Preheat oven to 425°. Lightly butter a 12-cup muffin pan.
Meanwhile, heat oil in a large skillet over medium-high heat. Add pancetta and cook until golden brown, about 6 minutes. Set aside.
Bring a large pot of salted water to a boil. Cook pasta according to package instructions.
In a large bowl, stir together the cream, 1/2 cup cheese, nutmeg and paprika. Season with salt and pepper to taste.
With a slotted spoon, scoop the pasta from the hot water directly into the cream mixture. Stir well to coat. Mix in the pancetta. If cream begins to clump, add a little of the hot pasta cooking water.
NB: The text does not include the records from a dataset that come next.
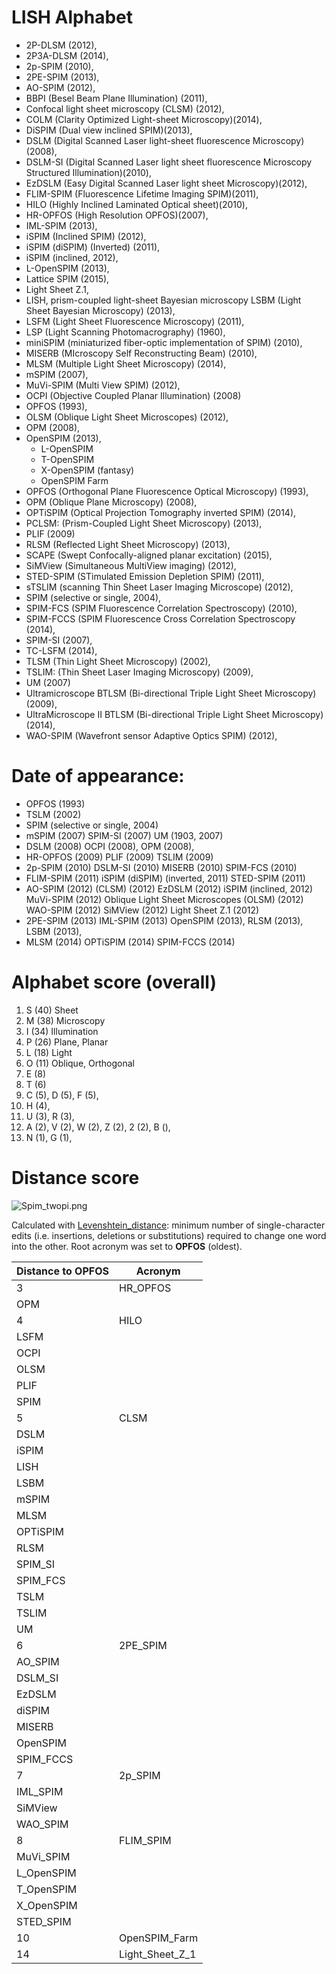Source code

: ---
---
# LISH Alphabet

  - 2P-DLSM (2012),
  - 2P3A-DLSM (2014),
  - 2p-SPIM (2010),
  - 2PE-SPIM (2013),
  - AO-SPIM (2012),
  - BBPI (Besel Beam Plane Illumination) (2011),
  - Confocal light sheet microscopy (CLSM) (2012),
  - COLM (Clarity Optimized Light-sheet Microscopy)(2014),
  - DiSPIM (Dual view inclined SPIM)(2013),
  - DSLM (Digital Scanned Laser light-sheet fluorescence
    Microscopy)(2008),
  - DSLM-SI (Digital Scanned Laser light sheet fluorescence Microscopy
    Structured Illumination)(2010),
  - EzDSLM (Easy Digital Scanned Laser light sheet Microscopy)(2012),
  - FLIM-SPIM (Fluorescence Lifetime Imaging SPIM)(2011),
  - HILO (Highly Inclined Laminated Optical sheet)(2010),
  - HR-OPFOS (High Resolution OPFOS)(2007),
  - IML-SPIM (2013),
  - iSPIM (Inclined SPIM) (2012),
  - iSPIM (diSPIM) (Inverted) (2011),
  - iSPIM (inclined, 2012),
  - L-OpenSPIM (2013),
  - Lattice SPIM (2015),
  - Light Sheet Z.1,
  - LISH, prism-coupled light-sheet Bayesian microscopy LSBM (Light
    Sheet Bayesian Microscopy) (2013),
  - LSFM (Light Sheet Fluorescence Microscopy) (2011),
  - LSP (Light Scanning Photomacrography) (1960),
  - miniSPIM (miniaturized fiber-optic implementation of SPIM) (2010),
  - MISERB (MIcroscopy Self Reconstructing Beam) (2010),
  - MLSM (Multiple Light Sheet Microscopy) (2014),
  - mSPIM (2007),
  - MuVi-SPIM (Multi View SPIM) (2012),
  - OCPI (Objective Coupled Planar Illumination) (2008)
  - OPFOS (1993),
  - OLSM (Oblique Light Sheet Microscopes) (2012),
  - OPM (2008),
  - OpenSPIM (2013),
      - L-OpenSPIM
      - T-OpenSPIM
      - X-OpenSPIM (fantasy)
      - OpenSPIM Farm
  - OPFOS (Orthogonal Plane Fluorescence Optical Microscopy) (1993),
  - OPM (Oblique Plane Microscopy) (2008),
  - OPTiSPIM (Optical Projection Tomography inverted SPIM) (2014),
  - PCLSM: (Prism-Coupled Light Sheet Microscopy) (2013),
  - PLIF (2009)
  - RLSM (Reflected Light Sheet Microscopy) (2013),
  - SCAPE (Swept Confocally-aligned planar excitation) (2015),
  - SiMView (Simultaneous MultiView imaging) (2012),
  - STED-SPIM (STimulated Emission Depletion SPIM) (2011),
  - sTSLIM (scanning Thin Sheet Laser Imaging Microscope) (2012),
  - SPIM (selective or single, 2004),
  - SPIM-FCS (SPIM Fluorescence Correlation Spectroscopy) (2010),
  - SPIM-FCCS (SPIM Fluorescence Cross Correlation Spectroscopy (2014),
  - SPIM-SI (2007),
  - TC-LSFM (2014),
  - TLSM (Thin Light Sheet Microscopy) (2002),
  - TSLIM: (Thin Sheet Laser Imaging Microscopy) (2009),
  - UM (2007)
  - Ultramicroscope BTLSM (Bi-directional Triple Light Sheet Microscopy)
    (2009),
  - UltraMicroscope II BTLSM (Bi-directional Triple Light Sheet
    Microscopy) (2014),
  - WAO-SPIM (Wavefront sensor Adaptive Optics SPIM) (2012),

# Date of appearance:

  - OPFOS (1993)
  - TSLM (2002)
  - SPIM (selective or single, 2004)
  - mSPIM (2007) SPIM-SI (2007) UM (1903, 2007)
  - DSLM (2008) OCPI (2008), OPM (2008),
  - HR-OPFOS (2009) PLIF (2009) TSLIM (2009)
  - 2p-SPIM (2010) DSLM-SI (2010) MISERB (2010) SPIM-FCS (2010)
  - FLIM-SPIM (2011) iSPIM (diSPIM) (inverted, 2011) STED-SPIM (2011)
  - AO-SPIM (2012) (CLSM) (2012) EzDSLM (2012) iSPIM (inclined, 2012)
    MuVi-SPIM (2012) Oblique Light Sheet Microscopes (OLSM) (2012)
    WAO-SPIM (2012) SiMView (2012) Light Sheet Z.1 (2012)
  - 2PE-SPIM (2013) IML-SPIM (2013) OpenSPIM (2013), RLSM (2013), LSBM
    (2013),
  - MLSM (2014) OPTiSPIM (2014) SPIM-FCCS (2014)

# Alphabet score (overall)

1.  S (40) Sheet
2.  M (38) Microscopy
3.  I (34) Illumination
4.  P (26) Plane, Planar
5.  L (18) Light
6.  O (11) Oblique, Orthogonal
7.  E (8)
8.  T (6)
9.  C (5), D (5), F (5),
10. H (4),
11. U (3), R (3),
12. A (2), V (2), W (2), Z (2), 2 (2), B (),
13. N (1), G (1),

# Distance score

![Spim\_twopi.png](Spim_twopi.png "Spim_twopi.png")

Calculated with
[Levenshtein\_distance](http://en.wikipedia.org/wiki/Levenshtein_distance):
minimum number of single-character edits (i.e. insertions, deletions or
substitutions) required to change one word into the other. Root acronym
was set to **OPFOS** (oldest).

| Distance to OPFOS | Acronym            |
| ----------------- | ------------------ |
| 3                 | HR\_OPFOS          |
| OPM               |                    |
| 4                 | HILO               |
| LSFM              |                    |
| OCPI              |                    |
| OLSM              |                    |
| PLIF              |                    |
| SPIM              |                    |
| 5                 | CLSM               |
| DSLM              |                    |
| iSPIM             |                    |
| LISH              |                    |
| LSBM              |                    |
| mSPIM             |                    |
| MLSM              |                    |
| OPTiSPIM          |                    |
| RLSM              |                    |
| SPIM\_SI          |                    |
| SPIM\_FCS         |                    |
| TSLM              |                    |
| TSLIM             |                    |
| UM                |                    |
| 6                 | 2PE\_SPIM          |
| AO\_SPIM          |                    |
| DSLM\_SI          |                    |
| EzDSLM            |                    |
| diSPIM            |                    |
| MISERB            |                    |
| OpenSPIM          |                    |
| SPIM\_FCCS        |                    |
| 7                 | 2p\_SPIM           |
| IML\_SPIM         |                    |
| SiMView           |                    |
| WAO\_SPIM         |                    |
| 8                 | FLIM\_SPIM         |
| MuVi\_SPIM        |                    |
| L\_OpenSPIM       |                    |
| T\_OpenSPIM       |                    |
| X\_OpenSPIM       |                    |
| STED\_SPIM        |                    |
| 10                | OpenSPIM\_Farm     |
| 14                | Light\_Sheet\_Z\_1 |
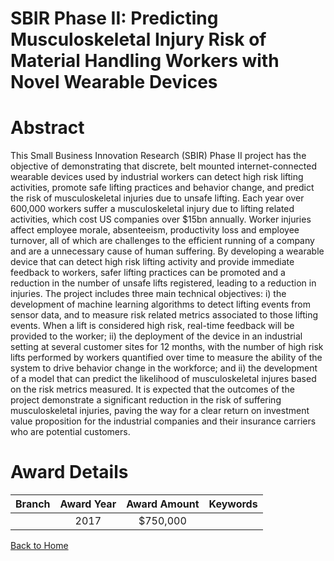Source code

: 
SBIR Phase II: Predicting Musculoskeletal Injury Risk of Material Handling Workers with Novel Wearable Devices
==============================================================================================================

# Abstract


This Small Business Innovation Research (SBIR) Phase II project has the objective of demonstrating that discrete, belt mounted internet-connected wearable devices used by industrial workers can detect high risk lifting activities, promote safe lifting practices and behavior change, and predict the risk of musculoskeletal injuries due to unsafe lifting. Each year over 600,000 workers suffer a musculoskeletal injury due to lifting related activities, which cost US companies over $15bn annually. Worker injuries affect employee morale, absenteeism, productivity loss and employee turnover, all of which are challenges to the efficient running of a company and are a unnecessary cause of human suffering. By developing a wearable device that can detect high risk lifting activity and provide immediate feedback to workers, safer lifting practices can be promoted and a reduction in the number of unsafe lifts registered, leading to a reduction in injuries. The project includes three main technical objectives: i) the development of machine learning algorithms to detect lifting events from sensor data, and to measure risk related metrics associated to those lifting events. When a lift is considered high risk, real-time feedback will be provided to the worker; ii) the deployment of the device in an industrial setting at several customer sites for 12 months, with the number of high risk lifts performed by workers quantified over time to measure the ability of the system to drive behavior change in the workforce; and ii) the development of a model that can predict the likelihood of musculoskeletal injures based on the risk metrics measured. It is expected that the outcomes of the project demonstrate a significant reduction in the risk of suffering musculoskeletal injuries, paving the way for a clear return on investment value proposition for the industrial companies and their insurance carriers who are potential customers.  

# Award Details

|Branch|Award Year|Award Amount|Keywords|
| :---: | :---: | :---: | :---: |
||2017|$750,000||
  
  


[Back to Home](https://github.com/chrischow/dod_sbir_awards#288)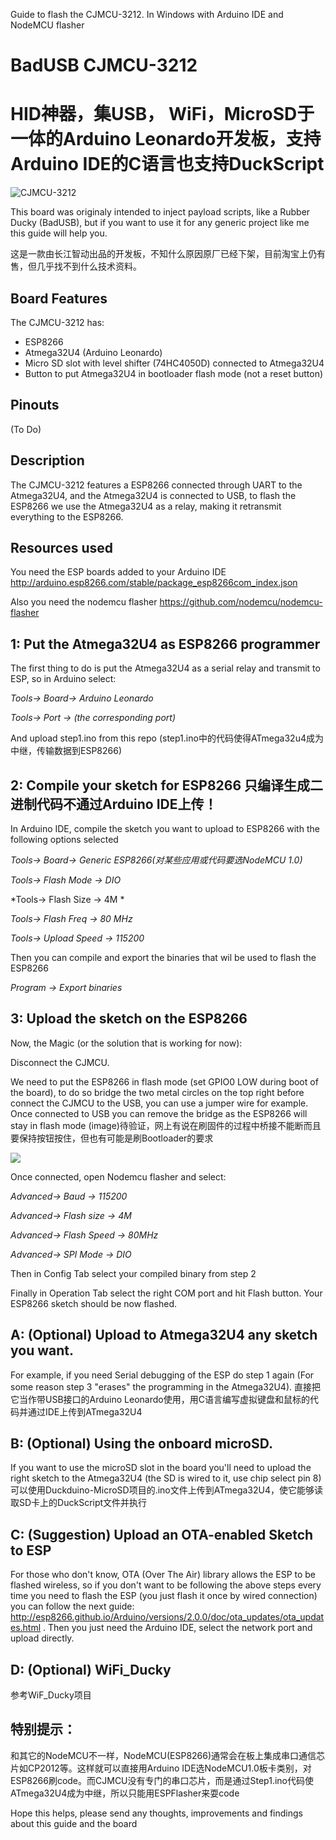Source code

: Guide to flash the CJMCU-3212. In Windows with Arduino IDE and NodeMCU flasher


# BadUSB CJMCU-3212 
# HID神器，集USB， WiFi，MicroSD于一体的Arduino Leonardo开发板，支持Arduino IDE的C语言也支持DuckScript

![CJMCU-3212](https://i.imgur.com/z7lX4eF.jpg)

This board was originaly intended to inject payload scripts, like a Rubber Ducky (BadUSB), but if you want to use it for any generic project like me this guide will help you. 

这是一款由长江智动出品的开发板，不知什么原因原厂已经下架，目前淘宝上仍有售，但几乎找不到什么技术资料。

## Board Features

The CJMCU-3212 has:
- ESP8266 
- Atmega32U4 (Arduino Leonardo)
- Micro SD slot with level shifter (74HC4050D) connected to Atmega32U4
- Button to put Atmega32U4 in bootloader flash mode (not a reset button)

## Pinouts

(To Do)

## Description 

The CJMCU-3212 features a ESP8266 connected through UART to the Atmega32U4, and the Atmega32U4 is connected to USB, to flash the ESP8266 we use the Atmega32U4 as a relay, making it retransmit everything to the ESP8266. 


## Resources used

You need the ESP boards added to your Arduino IDE
http://arduino.esp8266.com/stable/package_esp8266com_index.json

Also you need the nodemcu flasher
https://github.com/nodemcu/nodemcu-flasher


## 1: Put the Atmega32U4 as ESP8266 programmer

The first thing to do is put the Atmega32U4 as a serial relay and transmit to ESP, so in Arduino select: 

  *Tools-> Board-> Arduino Leonardo*

  *Tools-> Port -> (the corresponding port)*

And upload step1.ino from this repo (step1.ino中的代码使得ATmega32u4成为中继，传输数据到ESP8266)

## 2: Compile your sketch for ESP8266 只编译生成二进制代码不通过Arduino IDE上传！

In Arduino IDE, compile the sketch you want to upload to ESP8266 with the following options selected

  *Tools-> Board-> Generic ESP8266(对某些应用或代码要选NodeMCU 1.0)*

  *Tools-> Flash Mode -> DIO*
  
  *Tools-> Flash Size -> 4M *  
  
  *Tools-> Flash Freq -> 80 MHz*
  
  *Tools-> Upload Speed -> 115200*

Then you can compile and export the binaries that wil be used to flash the ESP8266
 
  *Program -> Export binaries*


## 3: Upload the sketch on the ESP8266

Now, the Magic (or the solution that is working for now):

Disconnect the CJMCU.

We need to put the ESP8266 in flash mode (set GPIO0 LOW during boot of the board), to do so bridge the two metal circles on the top right before connect the CJMCU to the USB, you can use a jumper wire for example. Once connected to USB you can remove the bridge as the ESP8266 will stay in flash mode (image)待验证，网上有说在刷固件的过程中桥接不能断而且要保持按钮按住，但也有可能是刷Bootloader的要求

![](https://i.imgur.com/5ght4Uu.jpg)

Once connected, open Nodemcu flasher and select:

  *Advanced-> Baud -> 115200*

  *Advanced-> Flash size -> 4M*

  *Advanced-> Flash Speed -> 80MHz*
  
  *Advanced-> SPI Mode -> DIO*

Then in Config Tab select your compiled binary from step 2

Finally in Operation Tab select the right COM port and hit Flash button. Your ESP8266 sketch should be now flashed. 


## A: (Optional) Upload to Atmega32U4 any sketch you want.

For example, if you need Serial debugging of the ESP do step 1 again (For some reason step 3 "erases" the programming in the Atmega32U4). 直接把它当作带USB接口的Arduino Leonardo使用，用C语言编写虚拟键盘和鼠标的代码并通过IDE上传到ATmega32U4

## B: (Optional) Using the onboard microSD.

If you want to use the microSD slot in the board you'll need to upload the right sketch to the Atmega32U4 (the SD is wired to it, use chip select pin 8) 可以使用Duckduino-MicroSD项目的.ino文件上传到ATmega32U4，使它能够读取SD卡上的DuckScript文件并执行


## C: (Suggestion) Upload an OTA-enabled Sketch to ESP

For those who don't know, OTA (Over The Air) library allows the ESP to be flashed wireless, so if you don't want to be following  the above steps every time you need to flash the ESP (you just flash it once by wired connection) you can follow the next guide: 
http://esp8266.github.io/Arduino/versions/2.0.0/doc/ota_updates/ota_updates.html . Then you just need the Arduino IDE, select the network port and upload directly. 

## D: (Optional) WiFi_Ducky

参考WiF_Ducky项目

## 特别提示：

和其它的NodeMCU不一样，NodeMCU(ESP8266)通常会在板上集成串口通信芯片如CP2012等。这样就可以直接用Arduino IDE选NodeMCU1.0板卡类别，对ESP8266刷code。而CJMCU没有专门的串口芯片，而是通过Step1.ino代码使ATmega32U4成为中继，所以只能用ESPFlasher来耍code

Hope this helps, please send any thoughts, improvements and findings about this guide and the board
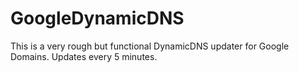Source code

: # GoogleDynamicDNS
This is a very rough but functional DynamicDNS updater for Google Domains. Updates every 5 minutes.
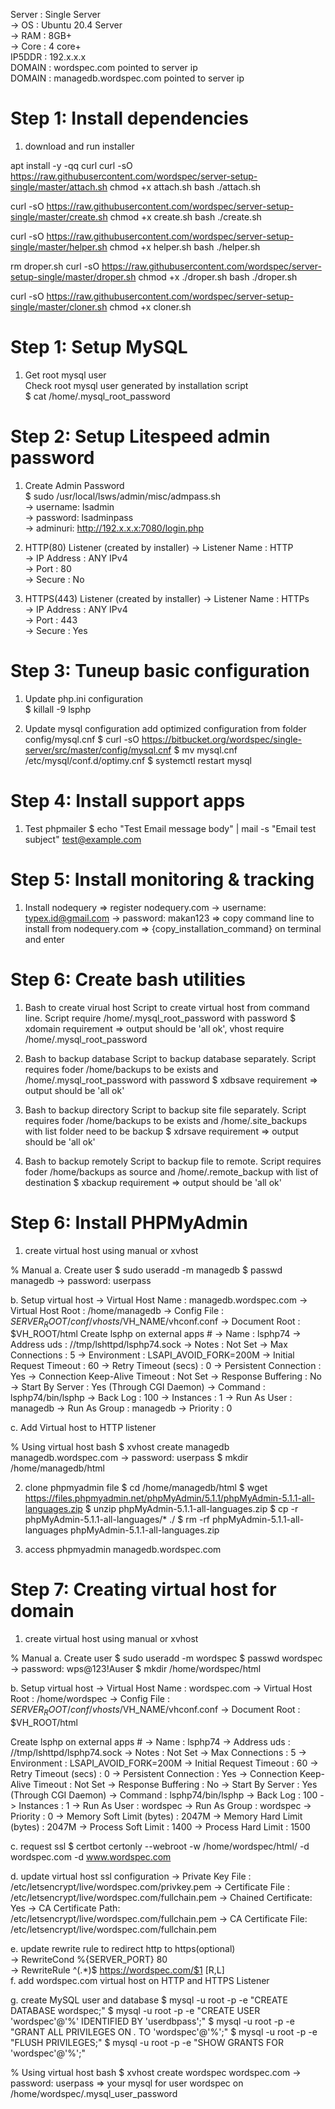 Server  : Single Server  
-> OS 	: Ubuntu 20.4 Server  
-> RAM 	: 8GB+  
-> Core : 4 core+  
IP5DDR  : 192.x.x.x  
DOMAIN  : wordspec.com pointed to server ip  
DOMAIN  : managedb.wordspec.com pointed to server ip  
 
# Step  1: Install dependencies  
1. download and run installer  

apt install -y -qq curl
curl -sO https://raw.githubusercontent.com/wordspec/server-setup-single/master/attach.sh
chmod +x attach.sh
bash ./attach.sh 

curl -sO https://raw.githubusercontent.com/wordspec/server-setup-single/master/create.sh
chmod +x create.sh 
bash ./create.sh

curl -sO https://raw.githubusercontent.com/wordspec/server-setup-single/master/helper.sh
chmod +x helper.sh 
bash ./helper.sh

rm droper.sh
curl -sO https://raw.githubusercontent.com/wordspec/server-setup-single/master/droper.sh
chmod +x ./droper.sh
bash ./droper.sh

curl -sO https://raw.githubusercontent.com/wordspec/server-setup-single/master/cloner.sh
chmod +x cloner.sh 


# Step  1: Setup MySQL  
1. Get root mysql user  
Check root mysql user generated by installation script  
$  cat /home/.mysql_root_password  

# Step  2: Setup Litespeed admin password  
1. Create Admin Password  
$  sudo /usr/local/lsws/admin/misc/admpass.sh  
-> username: lsadmin  
-> password: lsadminpass  
-> adminuri: http://192.x.x.x:7080/login.php  

2. HTTP(80) Listener (created by installer)
-> Listener Name 	: HTTP  
-> IP Address	 		: ANY IPv4  
-> Port	       		: 80  
-> Secure	     		: No  

3. HTTPS(443) Listener  (created by installer) 
-> Listener Name 	: HTTPs  
-> IP Address	 		: ANY IPv4  
-> Port	       		: 443  
-> Secure	     		: Yes  


# Step  3: Tuneup basic configuration  

1. Update php.ini configuration  
$  killall -9 lsphp 

2. Update mysql configuration 
add optimized configuration from folder config/mysql.cnf 
$  curl -sO https://bitbucket.org/wordspec/single-server/src/master/config/mysql.cnf 
$  mv mysql.cnf /etc/mysql/conf.d/optimy.cnf 
$  systemctl restart mysql 

# Step  4: Install support apps 
1. Test phpmailer
$  echo "Test Email message body" | mail -s "Email test subject" test@example.com

# Step  5: Install monitoring & tracking 
1. Install nodequery
=> register nodequery.com 
-> username: typex.id@gmail.com
-> password: makan123
=> copy command line to install from nodequery.com
=> {copy_installation_command} on terminal and enter

# Step  6: Create bash utilities
1. Bash to create virual host
Script to create virtual host from command line. Script require /home/.mysql_root_password with password
$  xdomain requirement
=> output should be 'all ok', vhost require /home/.mysql_root_password

3. Bash to backup database
Script to backup database separately. Script requires foder /home/backups to be exists and /home/.mysql_root_password with password
$  xdbsave requirement
=> output should be 'all ok'

3. Bash to backup directory
Script to backup site file separately. Script requires foder /home/backups to be exists and /home/.site_backups with list folder need to be backup
$  xdrsave requirement
=> output should be 'all ok'

4. Bash to backup remotely
Script to backup file to remote. Script requires foder /home/backups as source and /home/.remote_backup with list of destination
$  xbackup requirement
=> output should be 'all ok'


# Step  6: Install PHPMyAdmin
1. create virtual host using manual or xvhost

%  Manual
a. Create user
$  sudo useradd -m managedb
$  passwd managedb
-> password: userpass

b. Setup virtual host
-> Virtual Host Name 							:	managedb.wordspec.com
-> Virtual Host Root 							:	/home/managedb
-> Config File       							:	$SERVER_ROOT/conf/vhosts/$VH_NAME/vhconf.conf
-> Document Root    					  	:	$VH_ROOT/html
Create lsphp on external apps #
-> Name													  : lsphp74
-> Address	uds 									: //tmp/lshttpd/lsphp74.sock
-> Notes													: Not Set
-> Max Connections								: 5
-> Environment										: LSAPI_AVOID_FORK=200M
-> Initial Request Timeout       	:	60
-> Retry Timeout (secs)						: 0
-> Persistent Connection 					:	Yes
-> Connection Keep-Alive Timeout	:	Not Set
-> Response Buffering							: No
-> Start By Server								: Yes (Through CGI Daemon)
-> Command												: lsphp74/bin/lsphp
-> Back Log 											: 100
-> Instances											: 1
-> Run As User										: managedb
-> Run As Group 									: managedb
-> Priority												: 0

c. Add Virtual host to HTTP listener

%  Using virtual host bash
$  xvhost create managedb managedb.wordspec.com
-> password: userpass
$  mkdir /home/managedb/html

2. clone phpmyadmin file
$  cd /home/managedb/html
$  wget https://files.phpmyadmin.net/phpMyAdmin/5.1.1/phpMyAdmin-5.1.1-all-languages.zip
$  unzip phpMyAdmin-5.1.1-all-languages.zip
$  cp -r phpMyAdmin-5.1.1-all-languages/* ./
$  rm -rf phpMyAdmin-5.1.1-all-languages phpMyAdmin-5.1.1-all-languages.zip

3. access phpmyadmin managedb.wordspec.com


# Step  7: Creating virtual host for domain

1. create virtual host using manual or xvhost

%  Manual
a. Create user
$  sudo useradd -m wordspec
$  passwd wordspec
-> password: wps@123!Auser
$  mkdir /home/wordspec/html

b. Setup virtual host
-> Virtual Host Name 							:	wordspec.com
-> Virtual Host Root 							:	/home/wordspec
-> Config File       							:	$SERVER_ROOT/conf/vhosts/$VH_NAME/vhconf.conf
-> Document Root    					  	:	$VH_ROOT/html

Create lsphp on external apps #
-> Name													  : lsphp74
-> Address	uds 									: //tmp/lshttpd/lsphp74.sock
-> Notes													: Not Set
-> Max Connections								: 5
-> Environment										: LSAPI_AVOID_FORK=200M
-> Initial Request Timeout       	:	60
-> Retry Timeout (secs)						: 0
-> Persistent Connection 					:	Yes
-> Connection Keep-Alive Timeout	:	Not Set
-> Response Buffering							: No
-> Start By Server								: Yes (Through CGI Daemon)
-> Command												: lsphp74/bin/lsphp
-> Back Log 											: 100
-> Instances											: 1
-> Run As User										: wordspec
-> Run As Group 									: wordspec
-> Priority												: 0
-> Memory Soft Limit (bytes) 		  :	2047M
-> Memory Hard Limit (bytes) 		  :	2047M
-> Process Soft Limit						  : 1400
-> Process Hard Limit						  : 1500

c. request ssl
$ certbot certonly --webroot -w /home/wordspec/html/ -d wordspec.com -d www.wordspec.com

d. update virtual host ssl configuration
-> Private Key File		: /etc/letsencrypt/live/wordspec.com/privkey.pem
-> Certificate File		: /etc/letsencrypt/live/wordspec.com/fullchain.pem
-> Chained Certificate: Yes
-> CA Certificate Path: /etc/letsencrypt/live/wordspec.com/fullchain.pem
-> CA Certificate File: /etc/letsencrypt/live/wordspec.com/fullchain.pem

e. update rewrite rule to redirect http to https(optional)  
-> RewriteCond %{SERVER_PORT} 80  
-> RewriteRule ^(.*)$ https://wordspec.com/$1 [R,L]  
f. add wordspec.com virtual host on HTTP and HTTPS Listener  

g. create MySQL user and database
$ mysql -u root -p -e "CREATE DATABASE wordspec;"
$ mysql -u root -p -e "CREATE USER 'wordspec'@'%' IDENTIFIED BY 'userdbpass';"
$ mysql -u root -p -e "GRANT ALL PRIVILEGES ON *.* TO 'wordspec'@'%';"
$ mysql -u root -p -e "FLUSH PRIVILEGES;"
$ mysql -u root -p -e "SHOW GRANTS FOR 'wordspec'@'%';"

%  Using virtual host bash
$  xvhost create wordspec wordspec.com
-> password: userpass
=> your mysql for user wordspec on /home/wordspec/.mysql_user_password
Let sit for 5 minutes.
Using tongs, transfer a small amount of the pasta mixture and arrange it in a muffin cup, forming a spiral as you place it. Repeat with the remaining pasta, filling all of the cups. Pour any leftover cream into the cups.
Create a small indentation in the center of each cup and sprinkle the remaining cheese amount the nests.
Bake nests until they become golden and bubbly, about 10 minutes. Remove the muffin pan from the oven. Reduce oven temperature to 350°F.
Crack a quail egg into each nest and bake for another minute. Once cooked, remove from heat and allow to cool for 5 minutes. Remove from pan and serve garnished with chopped olives.